Werte gegen Ressentiments
Warum gerade jetzt? Die verbale Aufrüstung gegen Muslime und Flüchtlinge in Deutschland bereite ihm große Sorgen, sagte Zekeriya Altug, Sprecher des Koordinationsrats der Muslime in Deutschland. Die Flüchtlingsdebatte habe zu einer Stärkung der politischen Ränder und zu einer allgemeinen politischen Verschiebung nach rechts geführt. Die Anspruchs- und Forderungsrhetorik gegenüber Flüchtlingen in der öffentlichen Debatte schaffe eine Atmosphäre, in der Vertreter der politischen Ränder den Eindruck haben, als Sprachrohr einer angeblich schweigenden Mehrheit zu agieren. Dagegen müsse etwas getan werden - deshalb diese Allianz, so Altug weiter. Außerdem sei es wichtig, Werte auch vorzuleben und nicht einfach nur einzufordern.
Sorgen äußerte auch der Vertreter des Zentralrats der Juden in Deutschland, Vize-Präsident Mark Dainow. Der Rechtspopulismus in Deutschland sei "leider im Aufwind". Deshalb müssten nun alle an einem Strang ziehen und für Respekt, Toleranz, Religionsfreiheit und die Rechte von Minderheiten eintreten. Der Aufruf ziele auch auf die Notwendigkeit, die Flüchtlinge gut in die Gesellschaft und Wertegemeinschaft zu integrieren. Dainow fügte hinzu, dass es auch die Sorge gebe, mit den Flüchtlingen "Antisemitismus zu importieren". Denn leider würden diese aus einem "anderen Kulturkreis kommen, in dem Judenfeindlichkeit zum Alltag" gehöre.

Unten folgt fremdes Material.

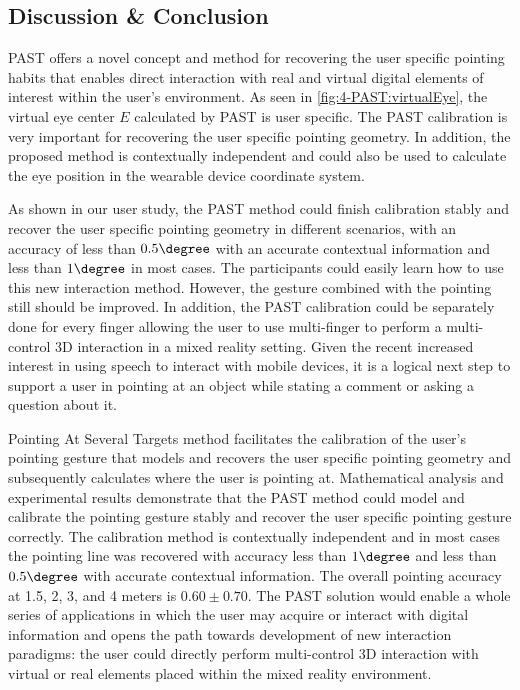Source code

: \subsection{Discussion \& Conclusion}
PAST offers a novel concept and method for recovering the user specific pointing habits that enables direct interaction with real and virtual digital elements of interest within the user's environment. 
As seen in \figurename{ \ref{fig:4-PAST:virtualEye}}, the virtual eye center $E$ calculated by PAST is user specific. The PAST calibration is very important for recovering the user specific pointing geometry. In addition, the proposed method is contextually independent and could also be used to calculate the eye position in the wearable device coordinate system. 

As shown in our user study, the PAST method could finish calibration stably and recover the user specific pointing geometry in different scenarios, with an accuracy of less than $0.5\degree$ with an accurate contextual information and less than $1\degree$ in most cases. The participants could easily learn how to use this new interaction method. However, the gesture combined with the pointing still should be improved. In addition, the PAST calibration could be separately done for every  finger allowing the user to use multi-finger to perform a multi-control 3D interaction in a mixed reality setting. Given the recent increased interest in using speech to interact with mobile devices, it is a logical next step to support a user in pointing at an object while stating a comment or asking a question about it.

Pointing At Several Targets method facilitates the calibration of the user's pointing gesture that models and recovers the user specific pointing geometry and subsequently calculates where the user is pointing at. Mathematical analysis and experimental results demonstrate that the PAST method could model and calibrate the pointing gesture stably and recover the user specific pointing gesture correctly. The calibration method is contextually independent and in most cases the pointing line was recovered with accuracy less than $1\degree$ and less than $0.5\degree$ with accurate contextual information. The overall pointing accuracy at 1.5, 2, 3, and 4 meters is $0.60\pm0.70$\degree. The PAST solution would enable a whole series of applications in which the user may acquire or interact with digital information and opens the path towards development of new interaction paradigms: the user could directly perform multi-control 3D interaction with virtual or real elements placed within the mixed reality environment.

Von einem "Grundkonsens aus der Mitte der Gesellschaft", der markiert und deutlich gemacht werden müsse, sprach der Vorsitzende des Rates der Evangelischen Kirche, Heinrich Bedford-Strohm. Das sei Ziel des Aufrufs, der genau jetzt gebraucht werde, weil es eine große Verunsicherung in der Bevölkerung gebe. Rechtspopulisten und - extreme versuchten, diese Verunsicherung für ihre politischen Zwecke zu missbrauchen. Dagegen müsse eine "Botschaft der Kraft und Zuversicht" gesetzt werden.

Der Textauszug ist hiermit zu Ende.